_What the task requires:_ Copy out each line of the data that contains "caracteres".

Source texts of formatted documents
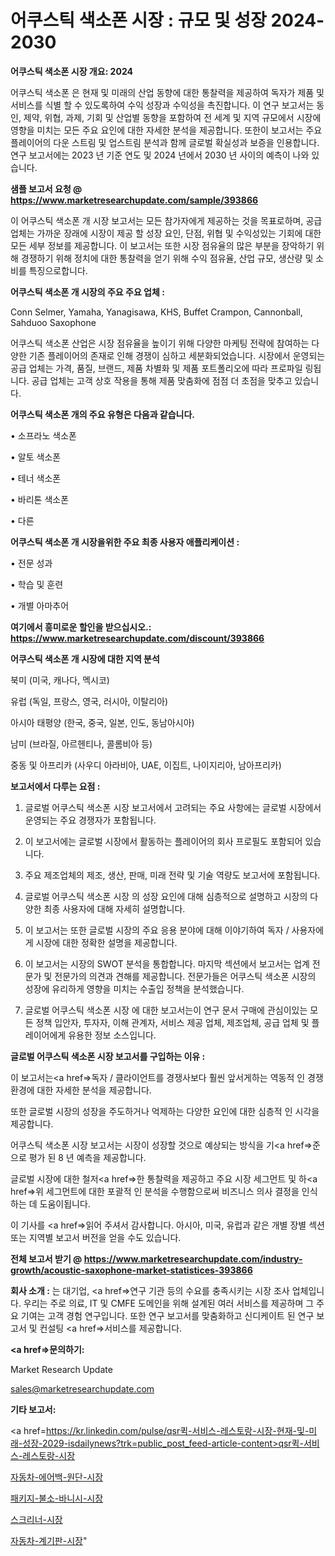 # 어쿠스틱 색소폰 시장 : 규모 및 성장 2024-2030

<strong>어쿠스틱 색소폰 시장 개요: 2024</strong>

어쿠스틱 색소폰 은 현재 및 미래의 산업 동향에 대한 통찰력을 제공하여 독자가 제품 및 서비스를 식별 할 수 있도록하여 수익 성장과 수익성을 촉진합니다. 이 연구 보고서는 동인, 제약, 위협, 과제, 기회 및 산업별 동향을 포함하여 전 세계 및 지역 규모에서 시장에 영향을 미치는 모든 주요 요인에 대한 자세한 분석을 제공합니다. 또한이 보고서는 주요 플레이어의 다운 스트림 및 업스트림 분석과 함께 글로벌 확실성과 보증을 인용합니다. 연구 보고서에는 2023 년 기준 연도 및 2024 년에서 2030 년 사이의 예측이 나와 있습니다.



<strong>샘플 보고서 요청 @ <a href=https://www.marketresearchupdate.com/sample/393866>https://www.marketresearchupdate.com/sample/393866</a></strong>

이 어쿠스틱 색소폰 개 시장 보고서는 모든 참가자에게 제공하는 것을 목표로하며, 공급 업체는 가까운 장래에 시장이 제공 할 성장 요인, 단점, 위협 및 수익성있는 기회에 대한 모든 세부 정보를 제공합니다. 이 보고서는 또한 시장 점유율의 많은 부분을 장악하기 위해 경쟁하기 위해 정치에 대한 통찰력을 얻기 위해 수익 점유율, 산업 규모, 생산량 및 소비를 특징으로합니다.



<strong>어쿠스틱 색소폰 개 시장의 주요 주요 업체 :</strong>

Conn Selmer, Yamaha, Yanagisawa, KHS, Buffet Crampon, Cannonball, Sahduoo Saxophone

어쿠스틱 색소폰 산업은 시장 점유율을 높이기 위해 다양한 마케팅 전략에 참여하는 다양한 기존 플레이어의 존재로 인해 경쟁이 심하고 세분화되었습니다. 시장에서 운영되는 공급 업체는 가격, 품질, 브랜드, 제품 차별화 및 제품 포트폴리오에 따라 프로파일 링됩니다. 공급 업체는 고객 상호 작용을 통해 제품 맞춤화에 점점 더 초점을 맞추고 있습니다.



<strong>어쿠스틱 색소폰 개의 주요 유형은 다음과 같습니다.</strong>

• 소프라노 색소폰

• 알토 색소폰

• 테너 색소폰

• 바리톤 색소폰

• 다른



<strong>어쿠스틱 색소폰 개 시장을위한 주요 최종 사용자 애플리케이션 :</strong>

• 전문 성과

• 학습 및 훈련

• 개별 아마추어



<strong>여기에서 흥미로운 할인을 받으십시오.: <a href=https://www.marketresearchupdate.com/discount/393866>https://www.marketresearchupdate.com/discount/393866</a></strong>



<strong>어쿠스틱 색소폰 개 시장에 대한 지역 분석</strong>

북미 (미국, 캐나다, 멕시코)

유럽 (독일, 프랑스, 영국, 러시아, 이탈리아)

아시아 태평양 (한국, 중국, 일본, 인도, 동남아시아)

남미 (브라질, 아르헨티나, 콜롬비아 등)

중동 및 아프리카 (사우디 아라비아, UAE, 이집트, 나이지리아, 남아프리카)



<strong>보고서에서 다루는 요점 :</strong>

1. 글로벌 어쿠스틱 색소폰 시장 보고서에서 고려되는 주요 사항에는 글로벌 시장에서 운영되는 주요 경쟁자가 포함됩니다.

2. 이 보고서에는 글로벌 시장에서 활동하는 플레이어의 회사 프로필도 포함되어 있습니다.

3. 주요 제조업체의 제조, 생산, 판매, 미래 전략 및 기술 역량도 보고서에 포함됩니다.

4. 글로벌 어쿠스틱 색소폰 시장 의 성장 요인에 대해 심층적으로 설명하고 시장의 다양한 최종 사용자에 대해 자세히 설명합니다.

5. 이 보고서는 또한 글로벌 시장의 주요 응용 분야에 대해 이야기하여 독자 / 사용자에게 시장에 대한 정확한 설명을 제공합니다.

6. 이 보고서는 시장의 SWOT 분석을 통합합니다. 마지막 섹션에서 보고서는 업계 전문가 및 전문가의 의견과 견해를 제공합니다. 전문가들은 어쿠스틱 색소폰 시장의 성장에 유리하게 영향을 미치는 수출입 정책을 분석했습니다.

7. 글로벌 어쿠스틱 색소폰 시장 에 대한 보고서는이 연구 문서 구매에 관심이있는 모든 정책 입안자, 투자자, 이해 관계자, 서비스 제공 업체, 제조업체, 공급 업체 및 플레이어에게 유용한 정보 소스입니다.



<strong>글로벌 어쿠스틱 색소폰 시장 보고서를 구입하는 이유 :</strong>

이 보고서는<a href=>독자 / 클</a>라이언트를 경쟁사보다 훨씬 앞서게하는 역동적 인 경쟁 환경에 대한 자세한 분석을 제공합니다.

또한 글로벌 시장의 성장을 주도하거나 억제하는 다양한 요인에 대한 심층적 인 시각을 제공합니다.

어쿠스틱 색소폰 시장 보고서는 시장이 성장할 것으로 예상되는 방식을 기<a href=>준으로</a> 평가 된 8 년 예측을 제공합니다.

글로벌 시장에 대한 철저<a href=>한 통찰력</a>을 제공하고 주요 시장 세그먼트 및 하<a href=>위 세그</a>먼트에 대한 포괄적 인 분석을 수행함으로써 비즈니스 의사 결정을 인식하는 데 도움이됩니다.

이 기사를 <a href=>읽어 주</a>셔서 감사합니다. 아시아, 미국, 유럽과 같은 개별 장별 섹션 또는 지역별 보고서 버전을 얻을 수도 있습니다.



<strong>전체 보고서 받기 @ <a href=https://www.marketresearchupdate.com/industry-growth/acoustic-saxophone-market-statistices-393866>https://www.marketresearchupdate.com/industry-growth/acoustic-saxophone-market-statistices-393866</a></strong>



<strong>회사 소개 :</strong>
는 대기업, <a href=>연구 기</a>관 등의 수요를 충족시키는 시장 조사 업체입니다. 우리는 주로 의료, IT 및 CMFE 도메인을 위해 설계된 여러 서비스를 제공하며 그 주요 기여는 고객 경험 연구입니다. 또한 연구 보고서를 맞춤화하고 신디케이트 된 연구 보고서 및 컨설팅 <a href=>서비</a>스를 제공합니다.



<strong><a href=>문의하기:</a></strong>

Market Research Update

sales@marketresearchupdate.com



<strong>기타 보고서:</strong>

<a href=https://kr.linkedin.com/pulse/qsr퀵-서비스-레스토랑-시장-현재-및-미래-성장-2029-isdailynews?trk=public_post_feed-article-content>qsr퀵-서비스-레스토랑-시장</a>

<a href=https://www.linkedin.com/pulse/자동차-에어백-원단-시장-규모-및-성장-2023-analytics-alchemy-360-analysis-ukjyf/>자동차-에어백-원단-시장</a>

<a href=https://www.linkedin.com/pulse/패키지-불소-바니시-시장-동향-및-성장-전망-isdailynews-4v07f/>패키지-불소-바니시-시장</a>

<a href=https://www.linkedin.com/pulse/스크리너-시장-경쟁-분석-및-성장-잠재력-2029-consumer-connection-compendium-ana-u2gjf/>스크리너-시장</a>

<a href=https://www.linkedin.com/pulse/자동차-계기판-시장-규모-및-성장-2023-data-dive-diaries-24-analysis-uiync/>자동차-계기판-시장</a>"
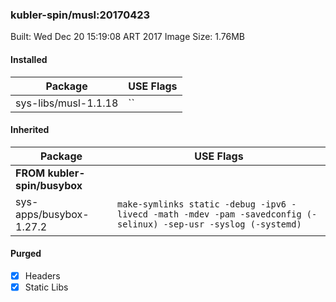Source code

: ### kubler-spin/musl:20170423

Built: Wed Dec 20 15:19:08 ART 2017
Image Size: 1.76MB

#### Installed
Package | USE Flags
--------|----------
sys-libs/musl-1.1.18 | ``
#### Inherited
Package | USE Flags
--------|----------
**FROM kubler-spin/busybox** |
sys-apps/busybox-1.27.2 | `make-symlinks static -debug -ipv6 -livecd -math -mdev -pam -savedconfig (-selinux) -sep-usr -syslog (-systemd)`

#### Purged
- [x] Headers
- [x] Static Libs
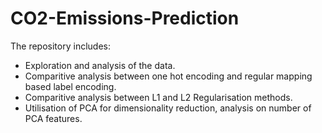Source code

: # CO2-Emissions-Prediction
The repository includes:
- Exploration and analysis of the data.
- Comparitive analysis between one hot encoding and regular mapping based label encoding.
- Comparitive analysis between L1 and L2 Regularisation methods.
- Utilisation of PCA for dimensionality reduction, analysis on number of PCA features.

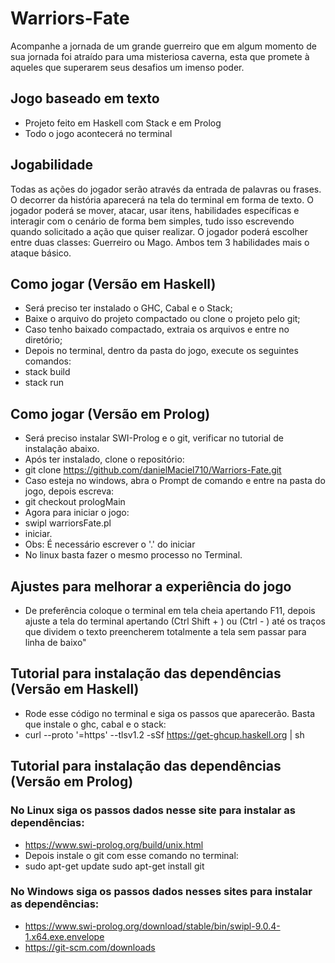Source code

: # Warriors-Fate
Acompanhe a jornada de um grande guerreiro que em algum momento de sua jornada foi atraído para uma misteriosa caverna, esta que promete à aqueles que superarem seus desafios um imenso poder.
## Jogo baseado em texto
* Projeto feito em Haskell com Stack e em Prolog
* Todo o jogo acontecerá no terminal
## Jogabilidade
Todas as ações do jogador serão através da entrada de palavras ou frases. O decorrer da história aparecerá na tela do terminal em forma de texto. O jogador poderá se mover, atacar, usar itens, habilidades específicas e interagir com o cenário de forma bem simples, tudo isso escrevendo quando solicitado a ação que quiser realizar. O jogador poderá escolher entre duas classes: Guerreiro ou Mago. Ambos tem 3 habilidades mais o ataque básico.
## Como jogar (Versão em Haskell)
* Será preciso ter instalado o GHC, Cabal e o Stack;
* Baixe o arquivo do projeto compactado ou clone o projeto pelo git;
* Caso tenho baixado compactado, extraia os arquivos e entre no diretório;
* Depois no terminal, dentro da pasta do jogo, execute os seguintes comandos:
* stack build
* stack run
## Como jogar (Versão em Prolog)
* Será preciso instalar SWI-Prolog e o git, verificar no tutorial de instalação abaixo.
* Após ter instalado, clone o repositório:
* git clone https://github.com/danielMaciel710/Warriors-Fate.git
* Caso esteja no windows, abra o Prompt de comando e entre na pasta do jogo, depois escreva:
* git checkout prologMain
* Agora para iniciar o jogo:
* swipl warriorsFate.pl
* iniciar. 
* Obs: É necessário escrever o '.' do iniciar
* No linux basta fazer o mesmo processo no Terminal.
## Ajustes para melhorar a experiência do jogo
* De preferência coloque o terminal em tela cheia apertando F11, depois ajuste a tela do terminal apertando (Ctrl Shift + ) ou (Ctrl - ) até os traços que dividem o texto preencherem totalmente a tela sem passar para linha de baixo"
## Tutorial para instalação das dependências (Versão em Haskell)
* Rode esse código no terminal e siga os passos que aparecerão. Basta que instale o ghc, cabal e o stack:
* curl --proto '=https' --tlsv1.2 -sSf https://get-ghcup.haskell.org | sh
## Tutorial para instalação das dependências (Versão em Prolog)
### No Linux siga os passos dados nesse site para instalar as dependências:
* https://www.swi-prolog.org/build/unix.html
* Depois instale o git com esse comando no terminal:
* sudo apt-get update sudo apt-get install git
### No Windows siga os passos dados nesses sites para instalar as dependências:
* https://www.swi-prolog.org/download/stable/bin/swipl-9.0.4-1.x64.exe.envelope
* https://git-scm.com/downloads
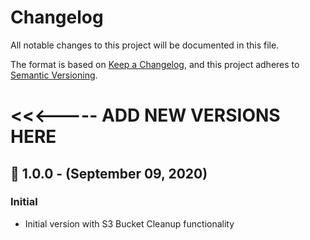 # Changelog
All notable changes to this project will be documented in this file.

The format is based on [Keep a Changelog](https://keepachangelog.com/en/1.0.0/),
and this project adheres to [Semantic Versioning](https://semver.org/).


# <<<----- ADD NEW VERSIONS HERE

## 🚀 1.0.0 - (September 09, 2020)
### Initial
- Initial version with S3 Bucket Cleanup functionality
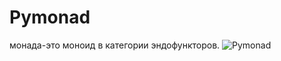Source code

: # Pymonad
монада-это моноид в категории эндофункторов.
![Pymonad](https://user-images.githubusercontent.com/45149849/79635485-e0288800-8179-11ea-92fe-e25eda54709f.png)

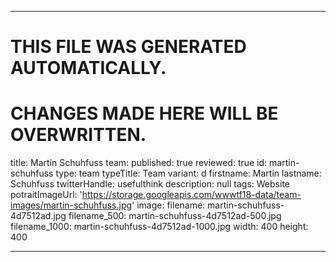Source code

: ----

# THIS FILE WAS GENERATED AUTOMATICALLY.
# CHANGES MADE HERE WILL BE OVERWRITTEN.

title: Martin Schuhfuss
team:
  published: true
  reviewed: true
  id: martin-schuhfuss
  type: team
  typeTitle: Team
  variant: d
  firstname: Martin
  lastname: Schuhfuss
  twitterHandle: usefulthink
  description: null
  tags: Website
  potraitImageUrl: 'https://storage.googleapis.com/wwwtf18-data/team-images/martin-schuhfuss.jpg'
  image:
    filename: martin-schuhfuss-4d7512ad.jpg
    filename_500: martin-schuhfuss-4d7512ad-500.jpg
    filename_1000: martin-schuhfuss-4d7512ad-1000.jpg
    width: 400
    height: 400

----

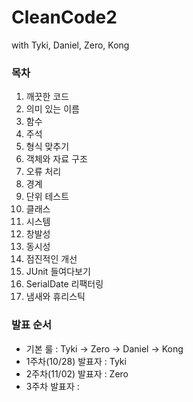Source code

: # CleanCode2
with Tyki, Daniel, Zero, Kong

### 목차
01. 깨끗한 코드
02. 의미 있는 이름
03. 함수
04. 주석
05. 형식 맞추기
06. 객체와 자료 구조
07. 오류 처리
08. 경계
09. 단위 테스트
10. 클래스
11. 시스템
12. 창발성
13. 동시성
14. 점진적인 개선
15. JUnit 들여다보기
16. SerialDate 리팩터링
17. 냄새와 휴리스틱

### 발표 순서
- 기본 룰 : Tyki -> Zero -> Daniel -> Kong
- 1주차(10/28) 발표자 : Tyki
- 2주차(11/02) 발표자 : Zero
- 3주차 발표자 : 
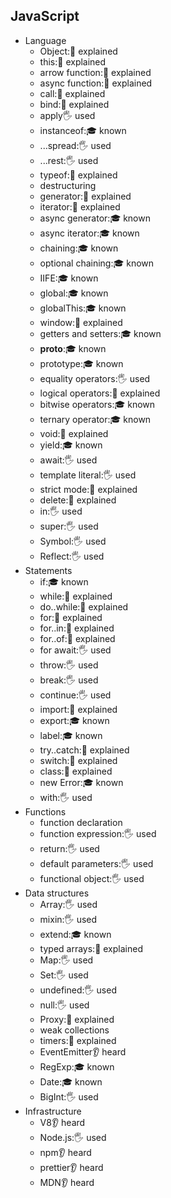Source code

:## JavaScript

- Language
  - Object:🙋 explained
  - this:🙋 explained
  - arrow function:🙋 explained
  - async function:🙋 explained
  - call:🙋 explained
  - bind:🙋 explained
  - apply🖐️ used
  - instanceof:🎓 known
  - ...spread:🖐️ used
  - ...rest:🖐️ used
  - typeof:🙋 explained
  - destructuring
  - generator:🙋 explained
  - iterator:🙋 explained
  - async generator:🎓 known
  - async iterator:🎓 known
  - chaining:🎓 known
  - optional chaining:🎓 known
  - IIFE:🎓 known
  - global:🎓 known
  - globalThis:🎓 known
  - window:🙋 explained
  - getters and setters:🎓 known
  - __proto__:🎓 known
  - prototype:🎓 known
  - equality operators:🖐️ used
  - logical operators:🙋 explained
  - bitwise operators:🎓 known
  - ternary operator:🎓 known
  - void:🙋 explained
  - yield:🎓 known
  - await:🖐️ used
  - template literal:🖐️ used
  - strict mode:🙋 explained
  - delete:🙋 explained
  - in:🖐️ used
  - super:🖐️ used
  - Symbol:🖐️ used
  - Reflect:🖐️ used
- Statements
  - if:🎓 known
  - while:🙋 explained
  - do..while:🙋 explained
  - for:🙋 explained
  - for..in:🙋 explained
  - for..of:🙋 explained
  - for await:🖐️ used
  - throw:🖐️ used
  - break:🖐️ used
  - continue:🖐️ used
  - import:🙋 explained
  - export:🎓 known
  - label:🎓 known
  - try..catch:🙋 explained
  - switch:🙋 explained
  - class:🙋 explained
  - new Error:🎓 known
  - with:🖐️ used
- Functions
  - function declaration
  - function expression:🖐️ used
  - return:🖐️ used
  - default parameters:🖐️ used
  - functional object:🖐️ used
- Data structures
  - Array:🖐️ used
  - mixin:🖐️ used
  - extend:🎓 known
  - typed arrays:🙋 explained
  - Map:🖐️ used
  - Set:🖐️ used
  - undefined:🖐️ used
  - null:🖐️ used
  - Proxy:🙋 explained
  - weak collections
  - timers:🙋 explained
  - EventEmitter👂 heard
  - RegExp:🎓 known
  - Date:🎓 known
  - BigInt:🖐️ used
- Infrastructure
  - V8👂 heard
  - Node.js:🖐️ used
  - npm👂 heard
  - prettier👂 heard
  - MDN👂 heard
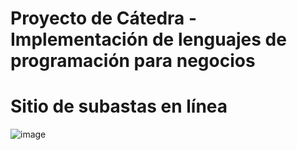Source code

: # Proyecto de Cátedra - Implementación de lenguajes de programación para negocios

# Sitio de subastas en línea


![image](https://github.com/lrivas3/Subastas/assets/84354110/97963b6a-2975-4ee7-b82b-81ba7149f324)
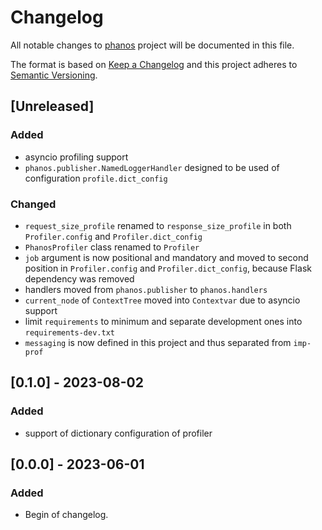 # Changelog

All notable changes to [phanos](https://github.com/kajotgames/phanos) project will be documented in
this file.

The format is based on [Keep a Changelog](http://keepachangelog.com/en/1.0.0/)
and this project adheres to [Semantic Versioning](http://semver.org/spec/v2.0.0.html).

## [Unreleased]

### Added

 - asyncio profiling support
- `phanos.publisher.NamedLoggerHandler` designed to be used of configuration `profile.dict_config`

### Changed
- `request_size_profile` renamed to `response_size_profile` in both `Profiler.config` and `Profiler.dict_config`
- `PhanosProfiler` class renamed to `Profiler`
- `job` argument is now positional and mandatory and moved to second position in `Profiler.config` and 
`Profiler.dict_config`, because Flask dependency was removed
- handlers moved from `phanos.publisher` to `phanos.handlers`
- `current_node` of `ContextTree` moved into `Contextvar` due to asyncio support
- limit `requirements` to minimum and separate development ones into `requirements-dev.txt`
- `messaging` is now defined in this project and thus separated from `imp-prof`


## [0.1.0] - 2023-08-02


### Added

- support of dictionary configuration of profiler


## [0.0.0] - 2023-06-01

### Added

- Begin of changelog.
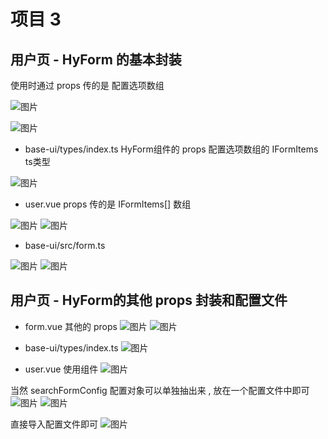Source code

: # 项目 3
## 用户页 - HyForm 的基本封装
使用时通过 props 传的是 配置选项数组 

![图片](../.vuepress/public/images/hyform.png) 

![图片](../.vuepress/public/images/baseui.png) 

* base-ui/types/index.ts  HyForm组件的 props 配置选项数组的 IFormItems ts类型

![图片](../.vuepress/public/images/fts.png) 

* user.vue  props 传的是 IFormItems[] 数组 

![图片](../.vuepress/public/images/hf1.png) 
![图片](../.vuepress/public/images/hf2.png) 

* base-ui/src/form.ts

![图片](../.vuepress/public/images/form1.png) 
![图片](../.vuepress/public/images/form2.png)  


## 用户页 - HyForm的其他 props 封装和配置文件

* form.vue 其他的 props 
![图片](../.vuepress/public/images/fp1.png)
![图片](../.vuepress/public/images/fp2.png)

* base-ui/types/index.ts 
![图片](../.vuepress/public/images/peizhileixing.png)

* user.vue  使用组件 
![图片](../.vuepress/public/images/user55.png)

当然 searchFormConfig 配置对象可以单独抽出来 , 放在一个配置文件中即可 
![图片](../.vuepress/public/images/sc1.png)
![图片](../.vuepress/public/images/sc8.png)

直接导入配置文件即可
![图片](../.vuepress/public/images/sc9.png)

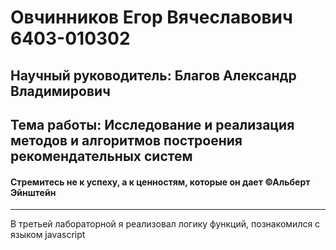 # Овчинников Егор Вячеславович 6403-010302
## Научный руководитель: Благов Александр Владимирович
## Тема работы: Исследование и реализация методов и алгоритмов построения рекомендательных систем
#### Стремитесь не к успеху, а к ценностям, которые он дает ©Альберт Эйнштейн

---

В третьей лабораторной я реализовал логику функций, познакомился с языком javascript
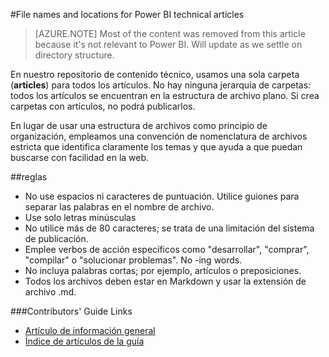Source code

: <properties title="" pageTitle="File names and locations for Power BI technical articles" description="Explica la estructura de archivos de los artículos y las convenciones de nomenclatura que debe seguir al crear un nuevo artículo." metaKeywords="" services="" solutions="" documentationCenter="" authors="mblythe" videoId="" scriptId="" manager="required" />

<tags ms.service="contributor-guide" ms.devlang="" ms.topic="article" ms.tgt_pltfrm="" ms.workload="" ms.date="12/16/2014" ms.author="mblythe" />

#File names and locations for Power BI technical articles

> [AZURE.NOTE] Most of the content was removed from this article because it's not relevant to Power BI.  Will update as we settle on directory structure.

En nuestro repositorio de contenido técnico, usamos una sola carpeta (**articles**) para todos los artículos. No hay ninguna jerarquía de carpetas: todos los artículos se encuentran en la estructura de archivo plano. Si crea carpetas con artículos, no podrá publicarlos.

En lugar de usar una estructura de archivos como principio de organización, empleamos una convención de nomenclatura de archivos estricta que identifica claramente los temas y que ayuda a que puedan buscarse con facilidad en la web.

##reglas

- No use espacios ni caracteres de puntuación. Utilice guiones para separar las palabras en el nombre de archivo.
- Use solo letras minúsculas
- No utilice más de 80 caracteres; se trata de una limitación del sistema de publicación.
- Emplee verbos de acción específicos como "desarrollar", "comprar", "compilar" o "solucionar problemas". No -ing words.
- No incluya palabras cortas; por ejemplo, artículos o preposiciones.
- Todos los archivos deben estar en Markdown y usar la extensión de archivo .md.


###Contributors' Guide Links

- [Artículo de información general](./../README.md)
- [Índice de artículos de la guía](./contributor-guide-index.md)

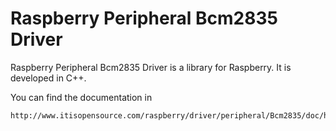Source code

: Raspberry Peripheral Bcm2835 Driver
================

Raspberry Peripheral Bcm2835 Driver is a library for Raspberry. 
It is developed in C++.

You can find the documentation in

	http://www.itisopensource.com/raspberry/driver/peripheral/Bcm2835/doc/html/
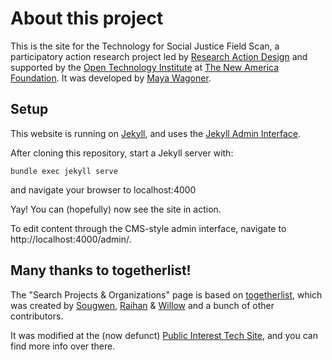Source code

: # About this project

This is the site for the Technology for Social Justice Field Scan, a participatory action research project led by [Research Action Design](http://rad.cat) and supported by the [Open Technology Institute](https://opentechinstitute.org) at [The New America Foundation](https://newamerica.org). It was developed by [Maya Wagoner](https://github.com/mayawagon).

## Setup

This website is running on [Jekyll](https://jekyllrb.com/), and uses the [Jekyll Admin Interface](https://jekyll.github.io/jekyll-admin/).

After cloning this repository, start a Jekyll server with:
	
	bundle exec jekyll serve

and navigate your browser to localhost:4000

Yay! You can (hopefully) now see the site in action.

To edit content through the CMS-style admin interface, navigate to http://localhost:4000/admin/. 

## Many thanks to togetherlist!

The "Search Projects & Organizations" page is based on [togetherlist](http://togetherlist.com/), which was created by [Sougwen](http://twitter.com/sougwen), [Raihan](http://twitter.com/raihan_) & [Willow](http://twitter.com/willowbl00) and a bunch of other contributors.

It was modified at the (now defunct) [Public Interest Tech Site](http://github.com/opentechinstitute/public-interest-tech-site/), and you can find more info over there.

_Answer to this problem:_
- No use espacios ni caracteres de puntuación. Utilice guiones para separar las palabras en el nombre de archivo.
- No utilice más de 80 caracteres; se trata de una limitación del sistema de publicación.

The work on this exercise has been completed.